WORK REQUEST: Find every line below where the string "settings" shows up, and copy those lines.

(Source texts of formatted documents)
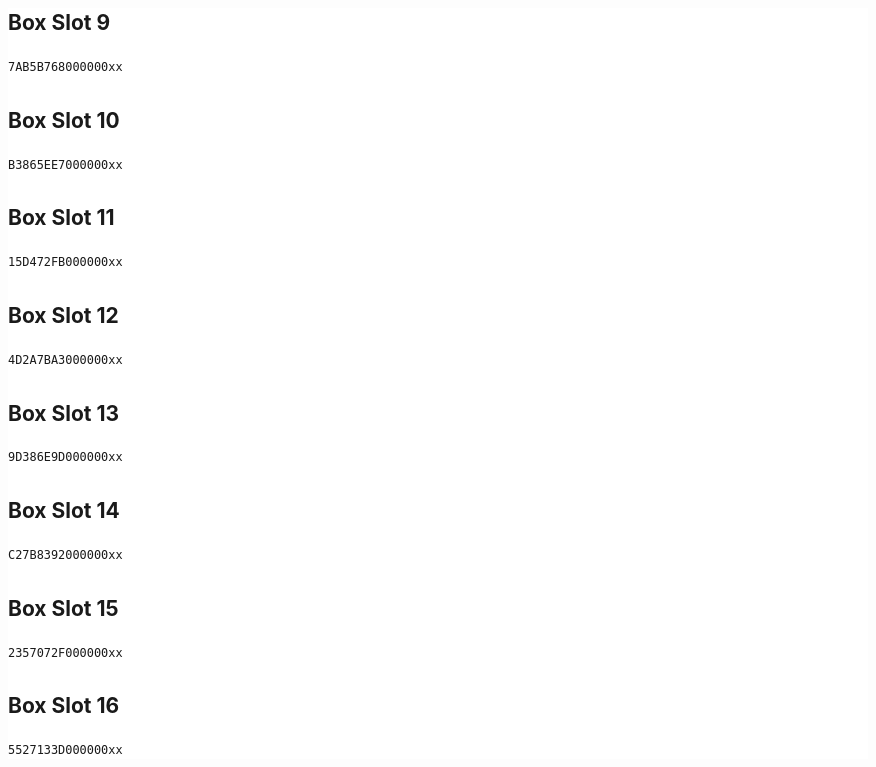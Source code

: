 ## Box Slot 9

```
7AB5B768000000xx

```

## Box Slot 10

```
B3865EE7000000xx

```

## Box Slot 11

```
15D472FB000000xx

```

## Box Slot 12

```
4D2A7BA3000000xx

```

## Box Slot 13

```
9D386E9D000000xx

```

## Box Slot 14

```
C27B8392000000xx

```

## Box Slot 15

```
2357072F000000xx

```

## Box Slot 16

```
5527133D000000xx

```
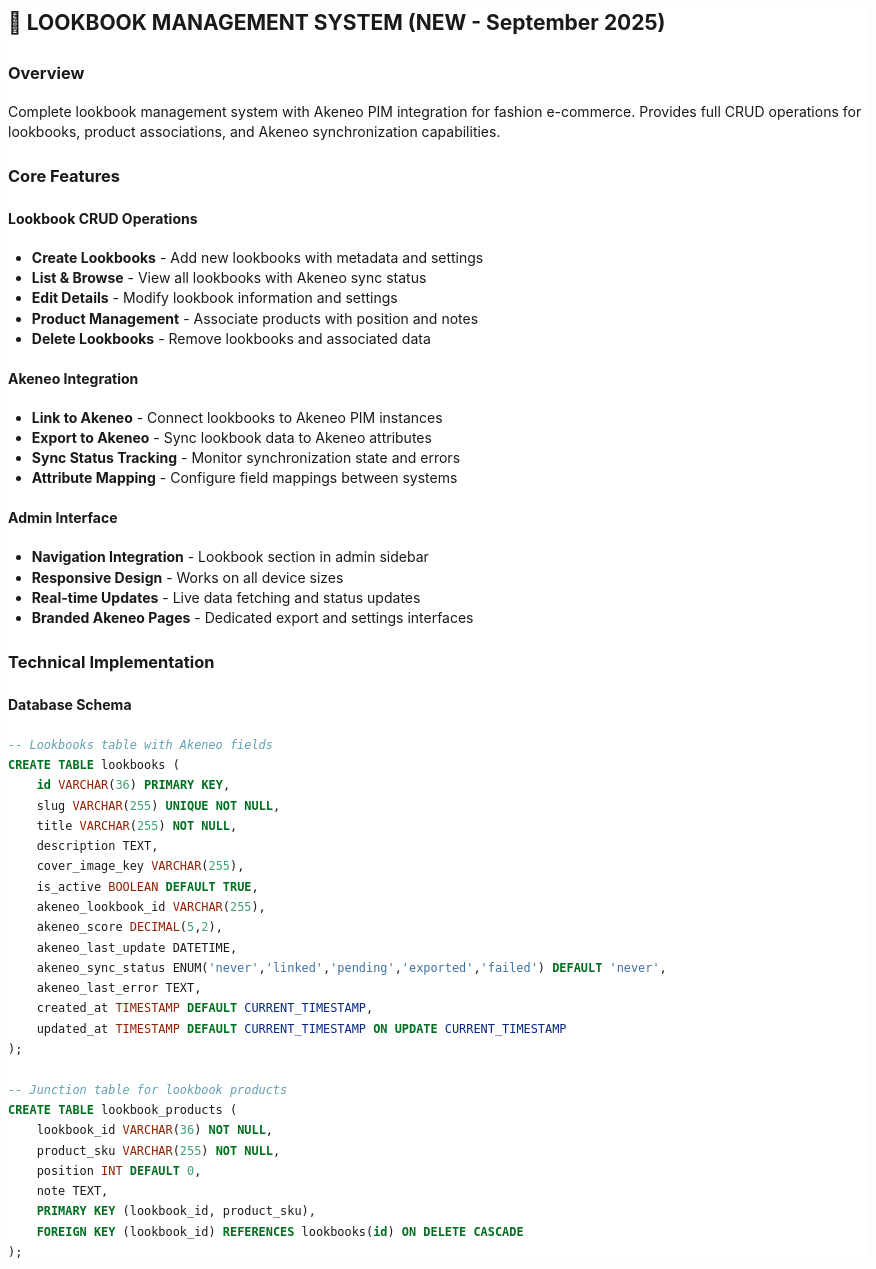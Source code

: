 
## 🎨 **LOOKBOOK MANAGEMENT SYSTEM (NEW - September 2025)**

### **Overview**

Complete lookbook management system with Akeneo PIM integration for fashion e-commerce. Provides full CRUD operations for lookbooks, product associations, and Akeneo synchronization capabilities.

### **Core Features**

#### **Lookbook CRUD Operations**

- **Create Lookbooks** - Add new lookbooks with metadata and settings
- **List & Browse** - View all lookbooks with Akeneo sync status
- **Edit Details** - Modify lookbook information and settings
- **Product Management** - Associate products with position and notes
- **Delete Lookbooks** - Remove lookbooks and associated data

#### **Akeneo Integration**

- **Link to Akeneo** - Connect lookbooks to Akeneo PIM instances
- **Export to Akeneo** - Sync lookbook data to Akeneo attributes
- **Sync Status Tracking** - Monitor synchronization state and errors
- **Attribute Mapping** - Configure field mappings between systems

#### **Admin Interface**

- **Navigation Integration** - Lookbook section in admin sidebar
- **Responsive Design** - Works on all device sizes
- **Real-time Updates** - Live data fetching and status updates
- **Branded Akeneo Pages** - Dedicated export and settings interfaces

### **Technical Implementation**

#### **Database Schema**

```sql
-- Lookbooks table with Akeneo fields
CREATE TABLE lookbooks (
    id VARCHAR(36) PRIMARY KEY,
    slug VARCHAR(255) UNIQUE NOT NULL,
    title VARCHAR(255) NOT NULL,
    description TEXT,
    cover_image_key VARCHAR(255),
    is_active BOOLEAN DEFAULT TRUE,
    akeneo_lookbook_id VARCHAR(255),
    akeneo_score DECIMAL(5,2),
    akeneo_last_update DATETIME,
    akeneo_sync_status ENUM('never','linked','pending','exported','failed') DEFAULT 'never',
    akeneo_last_error TEXT,
    created_at TIMESTAMP DEFAULT CURRENT_TIMESTAMP,
    updated_at TIMESTAMP DEFAULT CURRENT_TIMESTAMP ON UPDATE CURRENT_TIMESTAMP
);

-- Junction table for lookbook products
CREATE TABLE lookbook_products (
    lookbook_id VARCHAR(36) NOT NULL,
    product_sku VARCHAR(255) NOT NULL,
    position INT DEFAULT 0,
    note TEXT,
    PRIMARY KEY (lookbook_id, product_sku),
    FOREIGN KEY (lookbook_id) REFERENCES lookbooks(id) ON DELETE CASCADE
);
```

SOLUTION TO THE PROBLEM:
- **Create Lookbooks** - Add new lookbooks with metadata and settings
- **Edit Details** - Modify lookbook information and settings
- **Branded Akeneo Pages** - Dedicated export and settings interfaces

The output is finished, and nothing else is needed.